Re: support for large packs and 64-bit offsets

Previous thread: Re: [PATCH 4/8] git-repack --max-pack-size: add fixup_header_footer() by Junio C Hamano on Sunday, April 8, 2007 - 8:04 pm. (9 messages)

Next thread: [PATCH 07/10] index-pack: learn about pack index version 2 by Nicolas Pitre on Monday, April 9, 2007 - 1:06 am. (2 messages)
To: Junio C Hamano <junkio@...>
Cc: <git@...>
Date: Monday, April 9, 2007 - 1:06 am

This patch series adds support for large packs to GIT. It creates a new
index format to accommodate both larger offsets and to store a checksum
for each raw object in a pack. More details is provided in each patch
commit message.

This is not a replacement for the pack size limiting feature. I think that
GIT should support both: large packs and split packs.

Nicolas

-

To: Nicolas Pitre <nico@...>
Cc: Junio C Hamano <junkio@...>, <git@...>
Date: Monday, April 9, 2007 - 1:19 pm

I like this series.
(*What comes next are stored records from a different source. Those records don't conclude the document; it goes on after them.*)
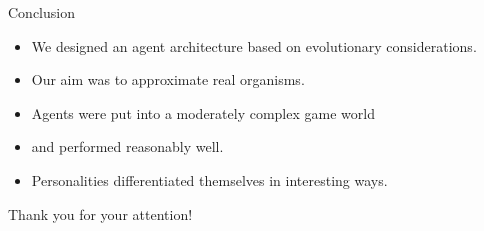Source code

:             \begin{frame}{Conclusion}
               \begin{itemize}
                  \item We designed an agent architecture based on evolutionary considerations.
                  \pause
                  \item Our aim was to approximate real organisms.
                  \pause
                  \item Agents were put into a moderately complex game world
                  \pause
                  \item and performed reasonably well.
                  \pause
                  \item Personalities differentiated themselves in interesting ways.
               \end{itemize}
            \end{frame}
            
            \begin{frame}[plain, c]
               \begin{center}
                  \huge Thank you for your attention!
               \end{center}
            \end{frame}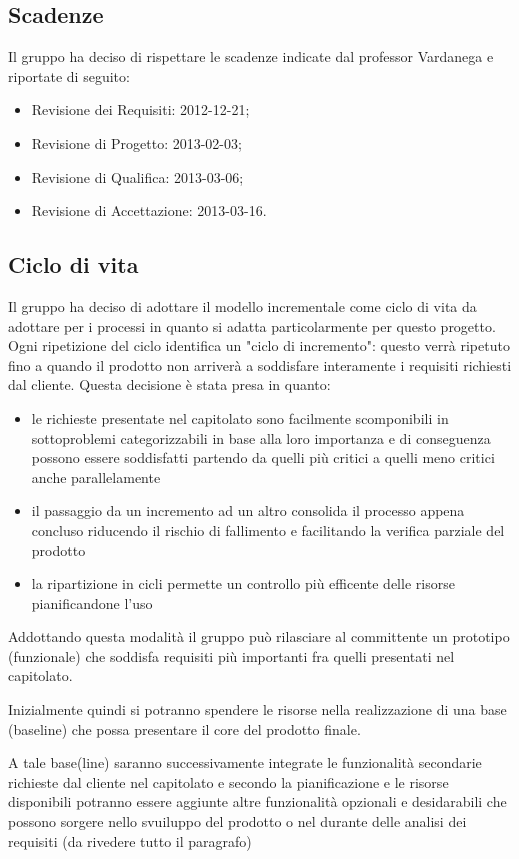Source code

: 	\subsection{Scadenze}
	Il gruppo ha deciso di rispettare le scadenze indicate dal professor Vardanega e riportate di seguito:
	\begin{itemize}
		\item Revisione dei Requisiti: 2012-12-21;
		\item Revisione di Progetto: 2013-02-03;
		\item Revisione di Qualifica: 2013-03-06;
		\item Revisione di Accettazione: 2013-03-16.
	\end{itemize}
	
	\subsection{Ciclo di vita}
	Il gruppo ha deciso di adottare il modello incrementale come ciclo di vita da adottare per i processi in quanto si adatta particolarmente per questo progetto.
	Ogni ripetizione del ciclo identifica un "ciclo di incremento": questo verrà ripetuto fino a quando il prodotto non arriverà a soddisfare interamente i requisiti richiesti dal cliente.
	Questa decisione è stata presa in quanto:
	\begin{itemize}
		\item le richieste presentate nel capitolato sono facilmente scomponibili in sottoproblemi categorizzabili in base alla loro importanza e di conseguenza possono essere soddisfatti partendo da quelli più critici a quelli meno critici anche parallelamente
		\item il passaggio da un incremento ad un altro consolida il processo appena concluso riducendo il rischio di fallimento e facilitando la verifica parziale del prodotto
		\item la ripartizione in cicli permette un controllo più efficente delle risorse pianificandone l'uso
	\end{itemize}
	Addottando questa modalità il gruppo può rilasciare al committente un prototipo (funzionale) che soddisfa requisiti più importanti fra quelli presentati nel capitolato.
	
	Inizialmente quindi si potranno spendere le risorse nella realizzazione di una base (baseline) che possa presentare il core del prodotto finale.
	
	A tale base(line) saranno successivamente integrate le funzionalità secondarie richieste dal cliente nel capitolato e secondo la pianificazione e le risorse disponibili potranno essere aggiunte altre funzionalità opzionali e desidarabili che possono sorgere nello svuiluppo del prodotto o nel durante delle analisi dei requisiti (da rivedere tutto il paragrafo)
	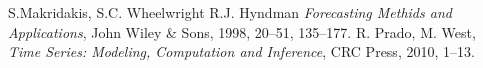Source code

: \documentclass[a4paper,11pt,twoside]{report}
\theoremstyle{definition}
\begin{document}
\thispagestyle{empty}






\begin{thebibliography}{20} %

 S.Makridakis, S.C. Wheelwright R.J. Hyndman \emph{Forecasting Methids and Applications}, John Wiley \& Sons, 1998, 20--51, 135--177.
 R. Prado, M. West,  \emph{Time Series: Modeling, Computation and Inference}, CRC Press, 2010, 1--13.

\end{thebibliography}
\thispagestyle{empty}



\end{document}
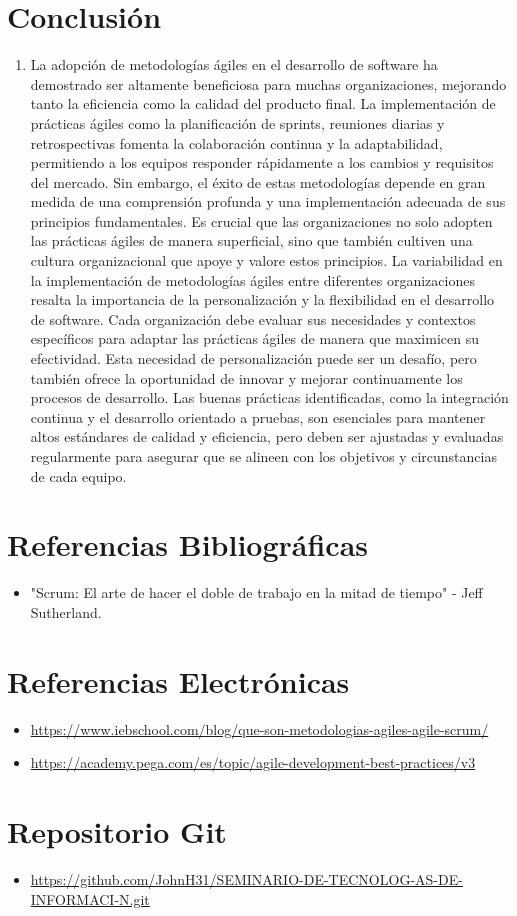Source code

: \documentclass[12pt]{article}
\begin{document}
\section*{Conclusión}
\begin{enumerate}
    \item La adopción de metodologías ágiles en el desarrollo de software ha demostrado ser altamente beneficiosa para muchas organizaciones, mejorando tanto la eficiencia como la calidad del producto final. La implementación de prácticas ágiles como la planificación de sprints, reuniones diarias y retrospectivas fomenta la colaboración continua y la adaptabilidad, permitiendo a los equipos responder rápidamente a los cambios y requisitos del mercado. Sin embargo, el éxito de estas metodologías depende en gran medida de una comprensión profunda y una implementación adecuada de sus principios fundamentales. Es crucial que las organizaciones no solo adopten las prácticas ágiles de manera superficial, sino que también cultiven una cultura organizacional que apoye y valore estos principios. La variabilidad en la implementación de metodologías ágiles entre diferentes organizaciones resalta la importancia de la personalización y la flexibilidad en el desarrollo de software. Cada organización debe evaluar sus necesidades y contextos específicos para adaptar las prácticas ágiles de manera que maximicen su efectividad. Esta necesidad de personalización puede ser un desafío, pero también ofrece la oportunidad de innovar y mejorar continuamente los procesos de desarrollo. Las buenas prácticas identificadas, como la integración continua y el desarrollo orientado a pruebas, son esenciales para mantener altos estándares de calidad y eficiencia, pero deben ser ajustadas y evaluadas regularmente para asegurar que se alineen con los objetivos y circunstancias de cada equipo.

\end{enumerate}

\section*{Referencias Bibliográficas}
\begin{itemize}
    \item "Scrum: El arte de hacer el doble de trabajo en la mitad de tiempo" - Jeff Sutherland.
\end{itemize}

\section*{Referencias Electrónicas}
\begin{itemize}
    \item \url{https://www.iebschool.com/blog/que-son-metodologias-agiles-agile-scrum/}
    \item 
    \url{https://academy.pega.com/es/topic/agile-development-best-practices/v3}
\end{itemize}

\section*{Repositorio Git}
\begin{itemize}
    \item \url{https://github.com/JohnH31/SEMINARIO-DE-TECNOLOG-AS-DE-INFORMACI-N.git}
\end{itemize}
\end{document}
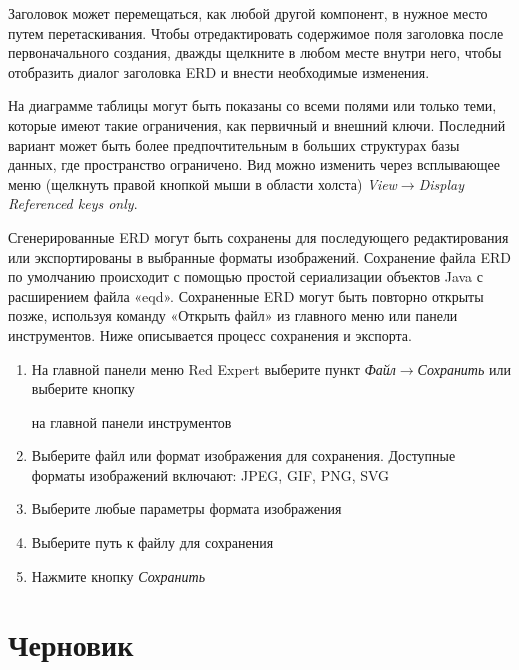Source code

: Заголовок может перемещаться, как любой другой компонент, в нужное место путем перетаскивания. Чтобы отредактировать содержимое поля заголовка после первоначального создания, дважды щелкните в любом месте внутри него, чтобы отобразить диалог заголовка ERD и внести необходимые изменения.


На диаграмме таблицы могут быть показаны со всеми полями или только теми, которые имеют такие ограничения, как первичный и внешний ключи. Последний вариант может быть более предпочтительным в больших структурах базы данных, где пространство ограничено. Вид можно изменить через всплывающее меню (щелкнуть правой кнопкой мыши в области холста) \textit{View}$\rightarrow$\textit{Display Referenced keys only}.


Сгенерированные ERD могут быть сохранены для последующего редактирования или экспортированы в выбранные форматы изображений. Сохранение файла ERD по умолчанию происходит с помощью простой сериализации объектов Java с расширением файла «eqd». Сохраненные ERD могут быть повторно открыты позже, используя команду «Открыть файл» из главного меню или панели инструментов.
Ниже описывается процесс сохранения и экспорта.

\begin{enumerate}
	\item На главной панели меню Red Expert выберите пункт \textit{Файл}$\rightarrow$\textit{Сохранить} или выберите кнопку
	на главной панели инструментов
	\item Выберите файл или формат изображения для сохранения. Доступные форматы изображений включают: JPEG, GIF, PNG, SVG
	\item Выберите любые параметры формата изображения
	\item Выберите путь к файлу для сохранения
	\item Нажмите кнопку \textit{Сохранить}
\end{enumerate}

\newpage

\section{Черновик}\label{sec:draft}

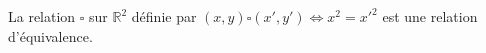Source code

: La relation $\square$ sur $\mathbb R^2$ définie par $(x,y)\square (x',y') \iff x^2=x'^2$ est une relation d'équivalence.

\begin{reponses}
\end{reponses}

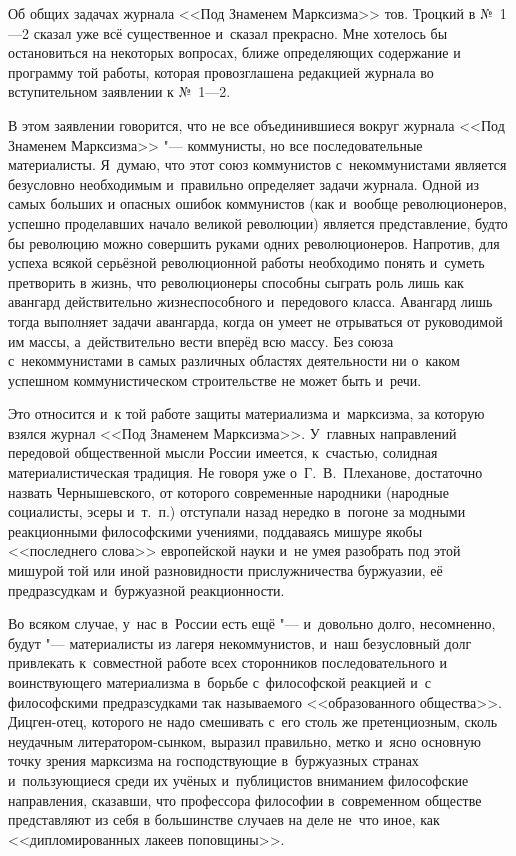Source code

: Об общих задачах журнала <<Под Знаменем Марксизма>> тов. Троцкий в №~1---2
сказал уже всё существенное и~сказал прекрасно. Мне хотелось бы
остановиться на некоторых вопросах, ближе определяющих содержание и
программу той работы, которая провозглашена редакцией журнала во
вступительном заявлении к №~1---2.

В этом заявлении говорится, что не все объединившиеся вокруг журнала <<Под
Знаменем Марксизма>> "--- коммунисты, но все последовательные материалисты.
Я~думаю, что этот союз коммунистов с~некоммунистами является безусловно
необходимым и~правильно определяет задачи журнала. Одной из самых больших и
опасных ошибок коммунистов (как и~вообще революционеров, успешно
проделавших начало великой революции) является представление, будто бы
революцию можно совершить руками одних революционеров. Напротив, для успеха
всякой серьёзной революционной работы необходимо понять и~суметь претворить
в жизнь, что революционеры способны сыграть роль лишь как авангард
действительно жизнеспособного и~передового класса. Авангард лишь тогда
выполняет задачи авангарда, когда он умеет не отрываться от руководимой им
массы, а~действительно вести вперёд всю массу. Без союза с~некоммунистами в
самых различных областях деятельности ни о~каком успешном коммунистическом
строительстве не может быть и~речи.

Это относится и~к той работе защиты материализма и~марксизма, за которую
взялся журнал <<Под Знаменем Марксизма>>. У~главных направлений передовой
общественной мысли России имеется, к~счастью, солидная материалистическая
традиция. Не говоря уже о~Г.~В.~Плеханове, достаточно назвать
Чернышевского, от которого современные народники (народные социалисты,
эсеры и~т.~п.) отступали назад нередко в~погоне за модными реакционными
философскими учениями, поддаваясь мишуре якобы <<последнего слова>>
европейской науки и~не умея разобрать под этой мишурой той или иной
разновидности прислужничества буржуазии, её предразсудкам и~буржуазной
реакционности.

Во всяком случае, у~нас в~России есть ещё "--- и~довольно долго, несомненно,
будут "--- материалисты из лагеря некоммунистов, и~наш безусловный долг
привлекать к~совместной работе всех сторонников последовательного и
воинствующего материализма в~борьбе с~философской реакцией и~с философскими
предразсудками так называемого <<образованного общества>>. Дицген-отец,
которого не надо смешивать с~его столь же претенциозным, сколь неудачным
литератором-сынком, выразил правильно, метко и~ясно основную точку зрения
марксизма на господствующие в~буржуазных странах и~пользующиеся среди их
учёных и~публицистов вниманием философские направления, сказавши, что
профессора философии в~современном обществе представляют из себя в
большинстве случаев на деле не~что иное, как <<дипломированных лакеев
поповщины>>.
I haven't had time to test it myself yet,
and probably won't be able to do so before Junio merges it into a
pu or next release. But it looks OK on a first read.

It is unfortunate that we are changing the index file format without
also bringing in packv4 support at the same time. I have just been
too swamped in useless bulls**t in day-job work to spend time on
Git lately.

--
Shawn.
-

To: Shawn O. Pearce <spearce@...>
Cc: Nicolas Pitre <nico@...>, Junio C Hamano <junkio@...>, <git@...>
Date: Monday, April 9, 2007 - 2:02 pm

Me too.. I just wonder whether it should have some more test coverage:
- force v2 index by default
- force a mode where a random smattering of index entries are done using
64-bit notation (even if they obviously won't need the high 33 bits)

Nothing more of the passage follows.